Information shown
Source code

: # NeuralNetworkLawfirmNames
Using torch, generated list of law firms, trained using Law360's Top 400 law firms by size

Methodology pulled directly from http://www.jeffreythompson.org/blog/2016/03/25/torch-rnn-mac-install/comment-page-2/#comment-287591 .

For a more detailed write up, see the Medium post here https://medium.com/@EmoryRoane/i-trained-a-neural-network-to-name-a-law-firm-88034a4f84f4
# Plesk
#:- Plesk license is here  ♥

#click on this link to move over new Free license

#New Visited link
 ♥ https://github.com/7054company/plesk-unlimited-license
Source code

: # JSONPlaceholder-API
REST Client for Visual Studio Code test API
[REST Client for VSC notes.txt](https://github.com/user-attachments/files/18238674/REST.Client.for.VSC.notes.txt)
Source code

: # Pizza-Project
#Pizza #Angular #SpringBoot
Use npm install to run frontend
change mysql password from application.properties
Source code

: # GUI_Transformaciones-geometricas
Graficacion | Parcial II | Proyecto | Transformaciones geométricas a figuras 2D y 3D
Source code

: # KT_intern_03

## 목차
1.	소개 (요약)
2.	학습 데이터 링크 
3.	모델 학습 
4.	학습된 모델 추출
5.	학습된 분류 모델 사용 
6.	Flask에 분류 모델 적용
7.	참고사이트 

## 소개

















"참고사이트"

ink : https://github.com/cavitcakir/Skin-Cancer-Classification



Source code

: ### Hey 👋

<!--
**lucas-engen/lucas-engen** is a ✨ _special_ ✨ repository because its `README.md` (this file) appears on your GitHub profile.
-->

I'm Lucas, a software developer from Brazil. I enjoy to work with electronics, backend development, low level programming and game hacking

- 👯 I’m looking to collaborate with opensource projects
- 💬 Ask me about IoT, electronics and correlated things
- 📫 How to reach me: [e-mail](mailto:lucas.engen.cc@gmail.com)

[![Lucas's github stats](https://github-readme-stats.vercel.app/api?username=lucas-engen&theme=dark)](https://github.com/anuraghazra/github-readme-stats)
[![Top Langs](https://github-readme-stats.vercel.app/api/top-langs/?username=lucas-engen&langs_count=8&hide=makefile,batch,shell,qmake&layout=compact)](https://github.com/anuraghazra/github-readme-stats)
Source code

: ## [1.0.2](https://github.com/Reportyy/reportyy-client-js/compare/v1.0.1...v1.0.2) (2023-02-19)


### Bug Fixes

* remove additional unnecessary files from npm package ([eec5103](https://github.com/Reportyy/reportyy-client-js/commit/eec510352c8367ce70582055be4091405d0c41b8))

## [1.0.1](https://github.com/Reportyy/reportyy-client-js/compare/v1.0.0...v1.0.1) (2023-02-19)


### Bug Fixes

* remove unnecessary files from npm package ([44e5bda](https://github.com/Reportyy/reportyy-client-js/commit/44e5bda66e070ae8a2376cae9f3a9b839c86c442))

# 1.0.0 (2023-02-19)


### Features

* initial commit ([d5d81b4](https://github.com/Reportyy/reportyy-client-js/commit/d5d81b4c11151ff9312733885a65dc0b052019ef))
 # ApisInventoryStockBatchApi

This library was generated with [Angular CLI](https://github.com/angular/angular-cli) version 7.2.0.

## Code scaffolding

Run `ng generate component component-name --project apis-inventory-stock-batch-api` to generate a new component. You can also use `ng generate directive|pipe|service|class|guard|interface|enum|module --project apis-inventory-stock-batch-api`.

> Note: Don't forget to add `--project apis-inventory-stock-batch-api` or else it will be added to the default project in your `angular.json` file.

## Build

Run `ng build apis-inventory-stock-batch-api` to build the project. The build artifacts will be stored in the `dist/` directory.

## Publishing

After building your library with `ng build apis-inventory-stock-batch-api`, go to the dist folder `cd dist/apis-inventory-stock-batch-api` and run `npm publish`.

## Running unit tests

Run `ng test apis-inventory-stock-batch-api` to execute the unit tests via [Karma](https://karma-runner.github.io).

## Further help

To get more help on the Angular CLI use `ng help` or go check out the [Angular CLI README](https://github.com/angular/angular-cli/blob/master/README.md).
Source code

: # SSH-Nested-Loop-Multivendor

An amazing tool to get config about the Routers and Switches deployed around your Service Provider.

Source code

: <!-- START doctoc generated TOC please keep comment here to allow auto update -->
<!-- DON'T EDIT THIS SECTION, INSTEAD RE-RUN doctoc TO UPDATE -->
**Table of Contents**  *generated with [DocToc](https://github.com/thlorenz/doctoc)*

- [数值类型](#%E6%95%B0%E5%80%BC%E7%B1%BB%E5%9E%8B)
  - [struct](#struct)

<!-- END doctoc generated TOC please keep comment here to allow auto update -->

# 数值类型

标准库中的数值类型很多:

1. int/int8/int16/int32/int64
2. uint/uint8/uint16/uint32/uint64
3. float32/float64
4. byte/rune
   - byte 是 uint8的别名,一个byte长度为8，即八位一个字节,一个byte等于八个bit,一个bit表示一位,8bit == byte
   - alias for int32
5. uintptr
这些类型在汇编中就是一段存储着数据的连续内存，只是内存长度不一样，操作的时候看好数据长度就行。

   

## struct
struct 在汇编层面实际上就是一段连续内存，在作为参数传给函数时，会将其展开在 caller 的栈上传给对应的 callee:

Task details
Each entry above needs to be retyped exactly as it appears.

Answer for this exercise
Source code

: # NeuralNetworkLawfirmNames
Using torch, generated list of law firms, trained using Law360's Top 400 law firms by size

Methodology pulled directly from http://www.jeffreythompson.org/blog/2016/03/25/torch-rnn-mac-install/comment-page-2/#comment-287591 .

For a more detailed write up, see the Medium post here https://medium.com/@EmoryRoane/i-trained-a-neural-network-to-name-a-law-firm-88034a4f84f4
# Plesk
#:- Plesk license is here  ♥

#click on this link to move over new Free license

#New Visited link
 ♥ https://github.com/7054company/plesk-unlimited-license
Source code

: # JSONPlaceholder-API
REST Client for Visual Studio Code test API
[REST Client for VSC notes.txt](https://github.com/user-attachments/files/18238674/REST.Client.for.VSC.notes.txt)
Source code

: # Pizza-Project
#Pizza #Angular #SpringBoot
Use npm install to run frontend
change mysql password from application.properties
Source code

: # GUI_Transformaciones-geometricas
Graficacion | Parcial II | Proyecto | Transformaciones geométricas a figuras 2D y 3D
Source code

: # KT_intern_03

## 목차
1.	소개 (요약)
2.	학습 데이터 링크 
3.	모델 학습 
4.	학습된 모델 추출
5.	학습된 분류 모델 사용 
6.	Flask에 분류 모델 적용
7.	참고사이트 

## 소개

















"참고사이트"

ink : https://github.com/cavitcakir/Skin-Cancer-Classification



Source code

: ### Hey 👋

<!--
**lucas-engen/lucas-engen** is a ✨ _special_ ✨ repository because its `README.md` (this file) appears on your GitHub profile.
-->

I'm Lucas, a software developer from Brazil. I enjoy to work with electronics, backend development, low level programming and game hacking

- 👯 I’m looking to collaborate with opensource projects
- 💬 Ask me about IoT, electronics and correlated things
- 📫 How to reach me: [e-mail](mailto:lucas.engen.cc@gmail.com)

[![Lucas's github stats](https://github-readme-stats.vercel.app/api?username=lucas-engen&theme=dark)](https://github.com/anuraghazra/github-readme-stats)
[![Top Langs](https://github-readme-stats.vercel.app/api/top-langs/?username=lucas-engen&langs_count=8&hide=makefile,batch,shell,qmake&layout=compact)](https://github.com/anuraghazra/github-readme-stats)
Source code

: ## [1.0.2](https://github.com/Reportyy/reportyy-client-js/compare/v1.0.1...v1.0.2) (2023-02-19)


### Bug Fixes

* remove additional unnecessary files from npm package ([eec5103](https://github.com/Reportyy/reportyy-client-js/commit/eec510352c8367ce70582055be4091405d0c41b8))

## [1.0.1](https://github.com/Reportyy/reportyy-client-js/compare/v1.0.0...v1.0.1) (2023-02-19)


### Bug Fixes

* remove unnecessary files from npm package ([44e5bda](https://github.com/Reportyy/reportyy-client-js/commit/44e5bda66e070ae8a2376cae9f3a9b839c86c442))

# 1.0.0 (2023-02-19)


### Features

* initial commit ([d5d81b4](https://github.com/Reportyy/reportyy-client-js/commit/d5d81b4c11151ff9312733885a65dc0b052019ef))
 # ApisInventoryStockBatchApi

This library was generated with [Angular CLI](https://github.com/angular/angular-cli) version 7.2.0.

## Code scaffolding

Run `ng generate component component-name --project apis-inventory-stock-batch-api` to generate a new component. You can also use `ng generate directive|pipe|service|class|guard|interface|enum|module --project apis-inventory-stock-batch-api`.

> Note: Don't forget to add `--project apis-inventory-stock-batch-api` or else it will be added to the default project in your `angular.json` file.

## Build

Run `ng build apis-inventory-stock-batch-api` to build the project. The build artifacts will be stored in the `dist/` directory.

## Publishing

After building your library with `ng build apis-inventory-stock-batch-api`, go to the dist folder `cd dist/apis-inventory-stock-batch-api` and run `npm publish`.

## Running unit tests

Run `ng test apis-inventory-stock-batch-api` to execute the unit tests via [Karma](https://karma-runner.github.io).

## Further help

To get more help on the Angular CLI use `ng help` or go check out the [Angular CLI README](https://github.com/angular/angular-cli/blob/master/README.md).
Source code

: # SSH-Nested-Loop-Multivendor

An amazing tool to get config about the Routers and Switches deployed around your Service Provider.

Source code

: <!-- START doctoc generated TOC please keep comment here to allow auto update -->
<!-- DON'T EDIT THIS SECTION, INSTEAD RE-RUN doctoc TO UPDATE -->
**Table of Contents**  *generated with [DocToc](https://github.com/thlorenz/doctoc)*

- [数值类型](#%E6%95%B0%E5%80%BC%E7%B1%BB%E5%9E%8B)
  - [struct](#struct)

<!-- END doctoc generated TOC please keep comment here to allow auto update -->

# 数值类型

标准库中的数值类型很多:

1. int/int8/int16/int32/int64
2. uint/uint8/uint16/uint32/uint64
3. float32/float64
4. byte/rune
   - byte 是 uint8的别名,一个byte长度为8，即八位一个字节,一个byte等于八个bit,一个bit表示一位,8bit == byte
   - alias for int32
5. uintptr
这些类型在汇编中就是一段存储着数据的连续内存，只是内存长度不一样，操作的时候看好数据长度就行。

   

## struct
struct 在汇编层面实际上就是一段连续内存，在作为参数传给函数时，会将其展开在 caller 的栈上传给对应的 callee:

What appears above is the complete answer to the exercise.